Shelters operating over their capacity for care are at increased risk for infectious disease outbreaks, including Strep zoo. Therefore, reducing crowding is an important disease prevention measure. Operating within a shelter’s capacity can help reduce barking, which helps minimize respiratory irritation and aerosolized respiratory pathogen spread. Long shelter stays are also associated with a higher risk of developing clinical signs of infectious respiratory disease.

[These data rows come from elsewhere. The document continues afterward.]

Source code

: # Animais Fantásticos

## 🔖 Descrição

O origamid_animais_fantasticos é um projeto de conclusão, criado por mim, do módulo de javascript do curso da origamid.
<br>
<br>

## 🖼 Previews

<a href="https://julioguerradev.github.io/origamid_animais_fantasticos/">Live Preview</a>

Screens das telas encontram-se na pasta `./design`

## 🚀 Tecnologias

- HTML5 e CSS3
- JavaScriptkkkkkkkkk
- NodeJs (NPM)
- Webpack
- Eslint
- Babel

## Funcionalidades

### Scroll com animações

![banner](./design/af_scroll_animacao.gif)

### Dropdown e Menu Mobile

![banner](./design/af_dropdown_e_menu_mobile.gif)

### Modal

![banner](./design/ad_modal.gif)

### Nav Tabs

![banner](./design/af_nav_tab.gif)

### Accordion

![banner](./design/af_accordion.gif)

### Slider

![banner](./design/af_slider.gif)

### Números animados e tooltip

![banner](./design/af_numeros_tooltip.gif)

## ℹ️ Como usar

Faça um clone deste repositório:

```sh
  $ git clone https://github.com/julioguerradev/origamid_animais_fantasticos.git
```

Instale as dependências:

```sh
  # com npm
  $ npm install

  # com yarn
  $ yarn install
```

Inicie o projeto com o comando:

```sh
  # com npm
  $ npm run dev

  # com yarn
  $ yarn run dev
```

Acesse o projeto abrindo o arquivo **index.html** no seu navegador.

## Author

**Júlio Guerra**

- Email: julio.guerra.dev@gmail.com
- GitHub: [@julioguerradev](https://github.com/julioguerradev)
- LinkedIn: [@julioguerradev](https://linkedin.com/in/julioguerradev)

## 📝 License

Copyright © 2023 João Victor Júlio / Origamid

Reducing the number of animals housed at one time, primarily by minimizing each animal’s length of stay, improves animal care, enhances sanitation and lowers the risk of contact with infected animals. Proactive population management strategies – such as daily shelter population rounds and pathway planning – are essential for maintaining a healthy animal population.
Adhering to good sanitation practices is key to reducing the risk of Strep zoo outbreaks. Strep zoo can persist in moist environments and may evade common disinfectants by hiding within protective biofilms on surfaces. Routine disinfection practices must be supplemented by measures to disrupt biofilms. Surfaces should be scrubbed with a degreasing agent (such as dish detergent) before disinfection to remove organic material and break down biofilms. Failure to remove biofilms in the environment has been associated with recurrent Strep zoo outbreaks in shelters.